I told the police I’d left some notes in his bedroom. Since the scene was no longer active, the police chief, an old buddy of mine, didn’t mind giving me the house key. As silly as it was, I decided I wouldn’t go near the place at night, so the next afternoon, I drove over to Jackson’s house and unlocked the front door.
The stairs were just beyond it. The blood had been cleaned, so there was a shiny spot just at the base of the stairs, but the steps higher up were dusty, worn- looking. And the landing…
It was empty. Of course. I thought long and hard about the things he’d said. Jackson was convinced he wasn’t crazy, that he had tapped into something or some place humans aren’t meant to see, and once you do, your world overlaps with it, it stretches thin and things poke through.
Before I knew it, an hour had passed. Now and then I thought I saw something, maybe a tendril of smoke, maybe a finger… but it was always a trick of the light, or just a shadow blending in with the little corner table resting on the landing. Now I was only thinking of what I was doing here. I turned to leave—
And stopped. Did I just…? No, of course not. I stared at the landing some more. Still empty. When did it get so dark in here?

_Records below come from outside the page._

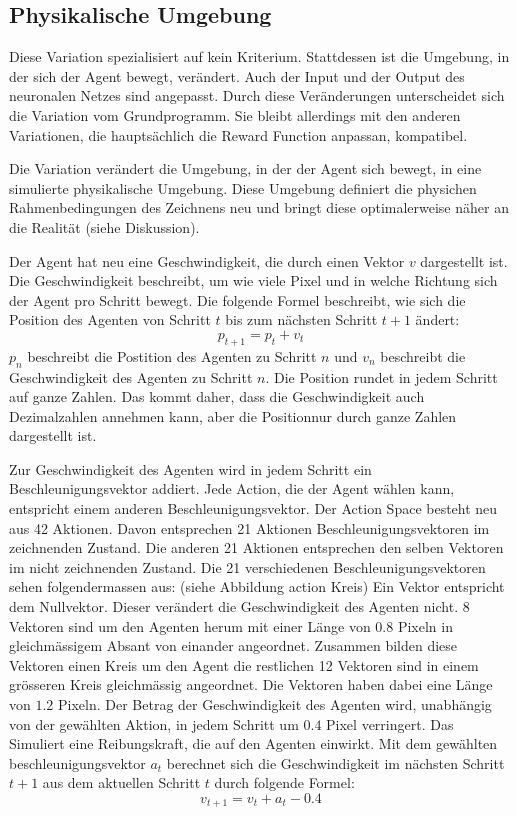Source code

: \subsection{Physikalische Umgebung}
\label{sub:m_var_phy}

Diese Variation spezialisiert auf kein Kriterium. Stattdessen ist die Umgebung,
in der sich der Agent bewegt, verändert. Auch der Input und der Output des
neuronalen Netzes sind angepasst. Durch diese Veränderungen unterscheidet sich die
Variation vom Grundprogramm. Sie bleibt allerdings mit den anderen
Variationen, die hauptsächlich die Reward Function anpassan, kompatibel.

Die Variation verändert die Umgebung, in der der Agent sich bewegt, in eine
simulierte physikalische Umgebung. Diese Umgebung definiert die physichen
Rahmenbedingungen des Zeichnens neu und bringt diese optimalerweise näher an die
Realität (siehe Diskussion). 

Der Agent hat neu eine Geschwindigkeit, die durch einen Vektor $v$ dargestellt
ist. Die Geschwindigkeit beschreibt, um wie viele Pixel und in welche Richtung
sich der Agent pro Schritt bewegt.
Die folgende Formel beschreibt, wie sich die Position des Agenten von Schritt
$t$ bis zum nächsten Schritt $t+1$ ändert:
$$p_{t+1} = p_t + v_t$$
$p_n$ beschreibt die Postition des Agenten zu Schritt $n$ und $v_n$ beschreibt
die Geschwindigkeit des Agenten zu Schritt $n$. Die Position rundet in jedem
Schritt auf ganze Zahlen. Das kommt daher, dass die Geschwindigkeit auch
Dezimalzahlen annehmen kann, aber die Positionnur durch ganze Zahlen dargestellt
ist.

Zur Geschwindigkeit des Agenten wird in jedem Schritt ein Beschleunigungsvektor
addiert. Jede Action, die der Agent wählen kann, entspricht einem anderen
Beschleunigungsvektor. Der Action Space besteht neu aus 42 Aktionen. Davon
entsprechen 21 Aktionen Beschleunigungsvektoren im zeichnenden Zustand. Die
anderen 21 Aktionen entsprechen den selben Vektoren im nicht zeichnenden
Zustand. Die 21 verschiedenen Beschleunigungsvektoren sehen folgendermassen aus:
(siehe Abbildung action Kreis) Ein Vektor entspricht dem Nullvektor. Dieser
verändert die Geschwindigkeit des Agenten nicht. $8$ Vektoren sind um den
Agenten herum mit einer Länge von $0.8$ Pixeln in gleichmässigem Absant von
einander angeordnet. Zusammen bilden diese Vektoren einen Kreis um den Agent die
restlichen 12 Vektoren sind in einem grösseren Kreis gleichmässig angeordnet.
Die Vektoren haben dabei eine Länge von $1.2$ Pixeln. Der Betrag der
Geschwindigkeit des Agenten wird, unabhängig von der gewählten Aktion, in jedem
Schritt um $0.4$ Pixel verringert. Das Simuliert eine Reibungskraft, die auf den
Agenten einwirkt.
Mit dem gewählten beschleunigungsvektor $a_t$ berechnet sich die Geschwindigkeit
im nächsten Schritt $t+1$ aus dem aktuellen Schritt $t$ durch folgende Formel:
$$v_{t+1} = v_t + a_t - 0.4$$

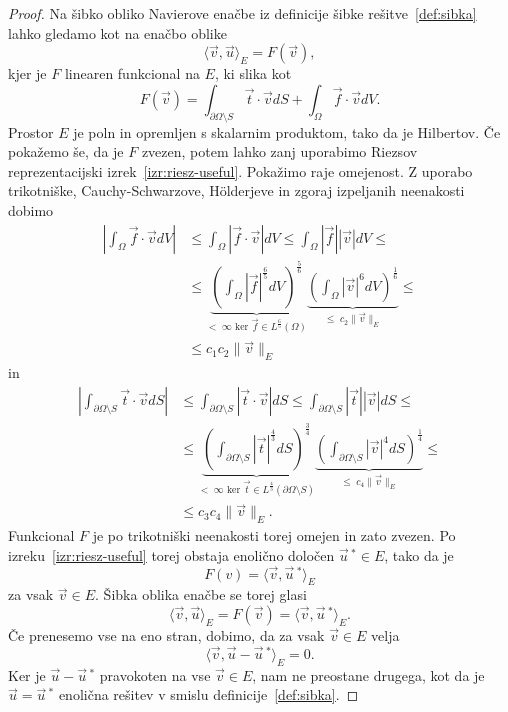 \documentclass[12pt,a4paper,twoside]{article}
\theoremstyle{definition} %
\theoremstyle{plain} %
\numberwithin{equation}{section}
\newcommand{\vv}{\vec{v}}
\newcommand{\vt}{\vec{t}}
\newcommand{\vu}{\vec{u}}
\newcommand{\vf}{\vec{f}}
\begin{document}
\begin{proof}
Na šibko obliko Navierove enačbe iz definicije šibke rešitve~\ref{def:sibka}
lahko gledamo kot na enačbo oblike
\begin{equation*}
  \langle \vv, \vu \rangle_E = F(\vv),
\end{equation*}
kjer je $F$ linearen funkcional na $E$, ki slika kot
\begin{equation*}
  F(\vv) = \int_{\partial \Omega\setminus S} \vt\cdot \vv dS + \int_{\Omega} \vf\cdot \vv dV.
\end{equation*}
Prostor $E$ je poln in opremljen s skalarnim produktom, tako da je Hilbertov.
Če pokažemo še, da je $F$ zvezen, potem lahko zanj uporabimo Riezsov
reprezentacijski izrek~\ref{izr:riesz-useful}. Pokažimo raje omejenost. Z
uporabo trikotniške, Cauchy-Schwarzove, H\"olderjeve in zgoraj izpeljanih
neenakosti dobimo
\begin{align*}
  \left| \int_\Omega \vf \cdot \vv dV \right| &\leq
  \int_\Omega \left|\vf \cdot \vv \right| dV \leq
  \int_\Omega |\vf| |\vv| dV \leq \\
  &\leq \underbrace{\left(\int_\Omega |\vf|^\frac65 dV \right)^\frac56}_{<\;\infty
    \text{ ker }\vf \in L^\frac65(\Omega)} \underbrace{\left( \int_\Omega
    |\vv|^6dV\right)^\frac16}_{\leq \; c_2 \|\vv\|_E} \leq \\
    &\leq c_1 c_2 \|\vv\|_E
\end{align*}
in
\begin{align*}
  \left| \int_{\partial \Omega \setminus S} \vt \cdot \vv dS \right| &\leq
  \int_{\partial \Omega \setminus S} \left|\vt \cdot \vv \right| dS \leq
  \int_{\partial \Omega \setminus S} |\vt| |\vv| dS \leq \\
  &\leq \underbrace{\left(\int_{\partial \Omega \setminus S} |\vt|^\frac43 dS \right)^\frac34}_{<\;\infty
    \text{ ker }\vt \in L^\frac43({\partial \Omega \setminus S})} \underbrace{\left( \int_{\partial \Omega \setminus S}
    |\vv|^4dS\right)^\frac14}_{\leq \; c_4 \|\vv\|_E} \leq \\
    &\leq c_3 c_4 \|\vv\|_E.
\end{align*}
Funkcional $F$ je po trikotniški neenakosti torej omejen in zato zvezen. Po
izreku~\ref{izr:riesz-useful} torej obstaja enolično določen $\vu\,^\ast \in E$,
tako da je
\begin{equation*}
   F(v) = \langle \vv, \vu\,^\ast \rangle_E
\end{equation*}
za vsak $\vv \in E$. Šibka oblika enačbe se torej glasi
\begin{equation*}
   \langle \vv, \vu \rangle_E = F(\vv) = \langle \vv, \vu\,^\ast \rangle_E.
\end{equation*}
Če prenesemo vse na eno stran, dobimo, da za vsak $\vv \in E$ velja
\begin{equation*}
   \langle \vv, \vu - \vu\,^\ast \rangle_E = 0.
\end{equation*}
Ker je $\vu-\vu\,^\ast$ pravokoten na vse $\vv \in E$, nam ne preostane drugega,
kot da je $\vu = \vu\,^\ast$ enolična rešitev v smislu definicije~\ref{def:sibka}.
\end{proof}
\end{document}
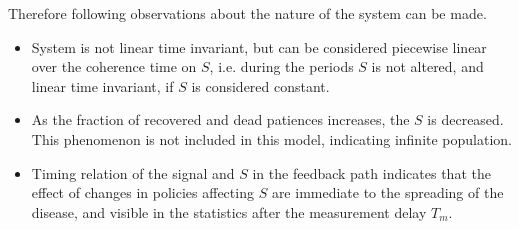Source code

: Therefore following observations about the nature of the
system can be made.
\begin{itemize}
    \item System is not linear time invariant, but can be considered piecewise
        linear over
        the coherence time on $S$, i.e. during the periods $S$ is not altered,
        and linear time invariant, if $S$ is considered constant.
    \item As the fraction of recovered and dead patiences increases, the $S$
        is decreased. This phenomenon is not included in this model,
        indicating infinite population.
    \item Timing relation of the signal and $S$ in the feedback path indicates
        that the effect of changes in policies affecting $S$ are immediate to
        the spreading of the disease, and visible in the statistics after the
        measurement delay $T_m$.
\end{itemize}

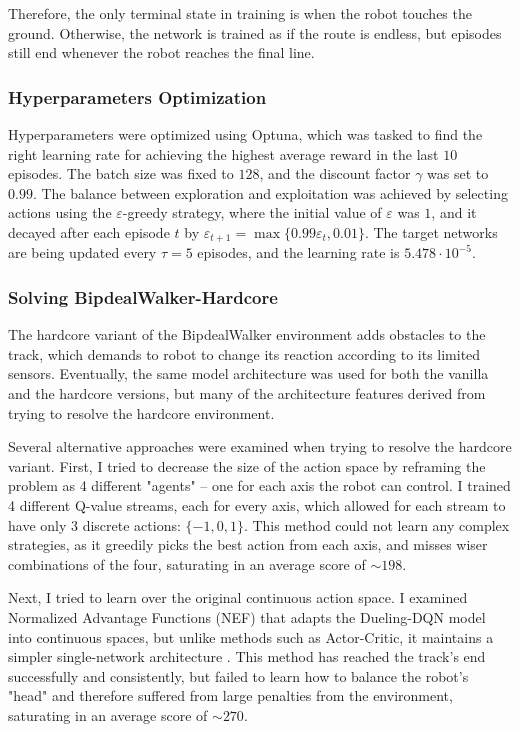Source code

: \documentclass{article}
\begin{document}
\begin{multicols}{2}
Therefore, the only terminal state in training is when the robot touches the ground. Otherwise, the network is trained as if the route is endless, but episodes still end whenever the robot reaches the final line.

\subsubsection{Hyperparameters Optimization}
Hyperparameters were optimized using Optuna, which was tasked to find the right learning rate for achieving the highest average reward in the last $10$ episodes. The batch size was fixed to $128$, and the discount factor $\gamma$ was set to $0.99$.
The balance between exploration and exploitation was achieved by selecting actions using the $\varepsilon$-greedy strategy, where the initial value of $\varepsilon$ was $1$, and it decayed after each episode $t$ by $\varepsilon_{t+1} = \max\{0.99\varepsilon_t, 0.01\}$. The target networks are being updated every $\tau = 5$ episodes, and the learning rate is $5.478 \cdot 10^{-5}$.

\subsubsection{Solving BipdealWalker-Hardcore}
The hardcore variant of the BipdealWalker environment adds obstacles to the track, which demands to robot to change its reaction according to its limited sensors. Eventually, the same model architecture was used for both the vanilla and the hardcore versions, but many of the architecture features derived from trying to resolve the hardcore environment.

Several alternative approaches were examined when trying to resolve the hardcore variant. 
First, I tried to decrease the size of the action space by reframing the problem as 4 different "agents" -- one for each axis the robot can control. I trained 4 different Q-value streams, each for every axis, which allowed for each stream to have only 3 discrete actions: $\{-1, 0, 1\}$. This method could not learn any complex strategies, as it greedily picks the best action from each axis, and misses wiser combinations of the four, saturating in an average score of $\sim 198$.

Next, I tried to learn over the original continuous action space. I examined Normalized Advantage Functions (NEF) that adapts the Dueling-DQN model into continuous spaces, but unlike methods such as Actor-Critic, it maintains a simpler single-network architecture \cite{NEF}. 
This method has reached the track's end successfully and consistently, but failed to learn how to balance the robot's "head" and therefore suffered from large penalties from the environment, saturating in an average score of $\sim 270$.


\end{multicols}
\end{document}
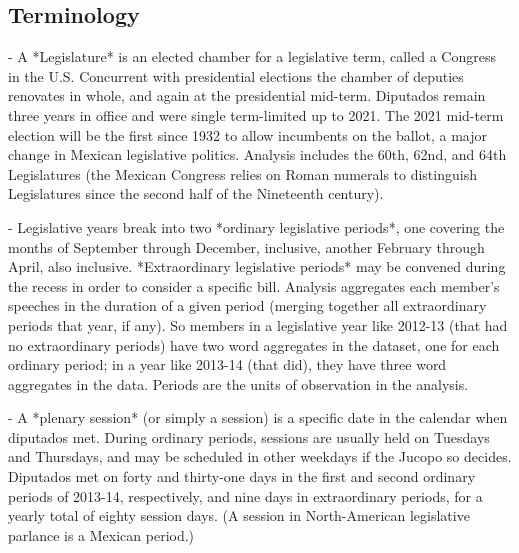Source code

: \documentclass[letter,12pt]{article}
\begin{document}


\subsection{Terminology}


- A *Legislature* is an elected chamber for a legislative term, called a Congress in the U.S. Concurrent with presidential elections the chamber of deputies renovates in whole, and again at the presidential mid-term. Diputados remain three years in office and were single term-limited up to 2021. The 2021 mid-term election will be the first since 1932 to allow incumbents on the ballot, a major change in Mexican legislative politics. Analysis includes the 60th, 62nd, and 64th Legislatures (the Mexican Congress relies on Roman numerals to distinguish Legislatures since the second half of the Nineteenth century).

- Legislative years break into two *ordinary legislative periods*, one covering the months of September through December, inclusive, another February through April, also inclusive. *Extraordinary legislative periods* may be convened during the recess in order to consider a specific bill. Analysis aggregates each member's speeches in the duration of a given period (merging together all extraordinary periods that year, if any). So members in a legislative year like 2012-13 (that had no extraordinary periods) have two word aggregates in the dataset, one for each ordinary period; in a year like 2013-14 (that did), they have three word aggregates in the data. Periods are the units of observation in the analysis. 

- A *plenary session* (or simply a session) is a specific date in the calendar when diputados met. During ordinary periods, sessions are usually held on Tuesdays and Thursdays, and may be scheduled in other weekdays if the Jucopo so decides. Diputados met on forty and thirty-one days in the first and second ordinary periods of 2013-14, respectively, and nine days in extraordinary periods, for a yearly total of eighty session days. (A session in North-American legislative parlance is a Mexican period.)
\end{document}
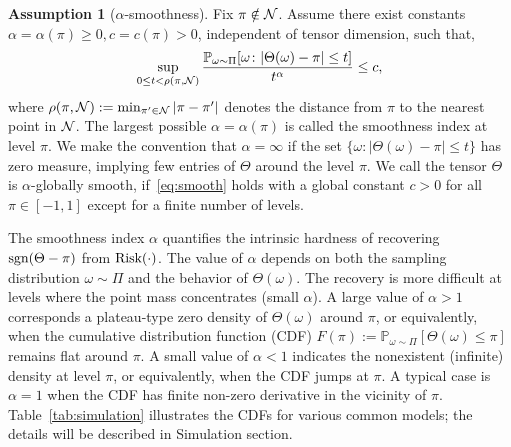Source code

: \documentclass{article}
\theoremstyle{plain}
\theoremstyle{definition}
\newtheorem{assumption}{Assumption}
\def\sign{\textup{sgn}}
\def\risk{\textup{Risk}}
\begin{document}

\begin{assumption}[$\alpha$-smoothness]\label{ass:margin} 
Fix $\pi\notin \mathcal{N}$. Assume there exist constants $\alpha=\alpha(\pi)\geq 0, c=c(\pi) >0$, independent of tensor dimension, such that, 
\begin{equation}\label{eq:smooth}
\sup_{0\leq t<\rho(\pi, \mathcal{N})}{\mathbb{P}_{\omega \sim \Pi}[\omega \colon |\Theta (\omega)-\pi|\leq t ]\over t^\alpha} \leq c,
\end{equation}
where $\rho(\pi,\mathcal{N}):=\min_{\pi'\in \mathcal{N}}|\pi-\pi'|$ denotes the distance from $\pi$ to the nearest point in $\mathcal{N}$. The largest possible $\alpha=\alpha(\pi)$ is called the smoothness index at level $\pi$. We make the convention that $\alpha= \infty$ if the set $\{\omega\colon |\Theta(\omega)-\pi|\leq t\}$ has zero measure, implying few entries of $\Theta$ around the level $\pi$. We call the tensor $\Theta$ is $\alpha$-globally smooth, if~\eqref{eq:smooth} holds with a global constant $c>0$ for all $\pi\in[-1,1]$ except for a finite number of levels. 
\end{assumption}

The smoothness index $\alpha$ quantifies the intrinsic hardness of recovering $\sign(\Theta-\pi)$ from $\risk(\cdot)$. The value of $\alpha$ depends on both the sampling distribution $\omega\sim \Pi$ and the behavior of $\Theta(\omega)$. The recovery is more difficult at levels where the point mass concentrates (small $\alpha$). A large value of $\alpha>1$ corresponds a plateau-type zero density of $\Theta(\omega)$ around $\pi$, or equivalently, when the cumulative distribution function (CDF) $F(\pi):=\mathbb{P}_{\omega\sim \Pi}[\Theta(\omega)\leq \pi]$ remains flat around $\pi$. A small value of $\alpha<1$ indicates the nonexistent (infinite) density at level $\pi$, or equivalently, when the CDF jumps at $\pi$.  A typical case is $\alpha=1$ when the CDF has finite non-zero derivative in the vicinity of $\pi$. Table~\ref{tab:simulation} illustrates the CDFs for various common models; the details will be described in Simulation section. 
\end{document}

My eyes crossed a little. Jackson explained one time that it was like one of those picture puzzles, where you cross your eyes to see an image, and it might take a while, but you’ll eventually see it, and then it gets easier every time.
But why would I want to see this?
Maybe because part of me believed Jackson was telling the truth. Maybe part of me needed to know that he wasn’t delusional, that there are things we don’t understand, things not touched on in any of those hundreds of books on the shelf in my office.
“Okay,” I said to myself. “I’ll walk in his shoes.”
One step, then another. I was on the bottom stair. I forced myself to lift my leg, move it forward, put it on the next step. Up I went, until I got to the step before the landing. One last look, I scanned for anything. But I was alone; I’d never been so alone. Up I went.
Onto the landing. Then the next step; somewhere around here was where Jackson tripped. Up another step. I closed my eyes, held my breath, half expected some ethereal hand to reach out of that other place, grab my ankle, and rip my feet out from under me, just like it did to Jackson.
But that was crazy. And nothing happened. I went up another step.
Up and up I went, feeling more confident with every step. At the top I could see the door that led to the upstairs bedroom, where Jackson once slept, where he knew peace for a few short months before his tragedy. And that’s all it was, a simple tragedy. I stopped outside his door. My eyes began to water. Poor Jackson.
I turned around, and screamed when I saw it sitting on the stairs below me, waiting for me to come back down.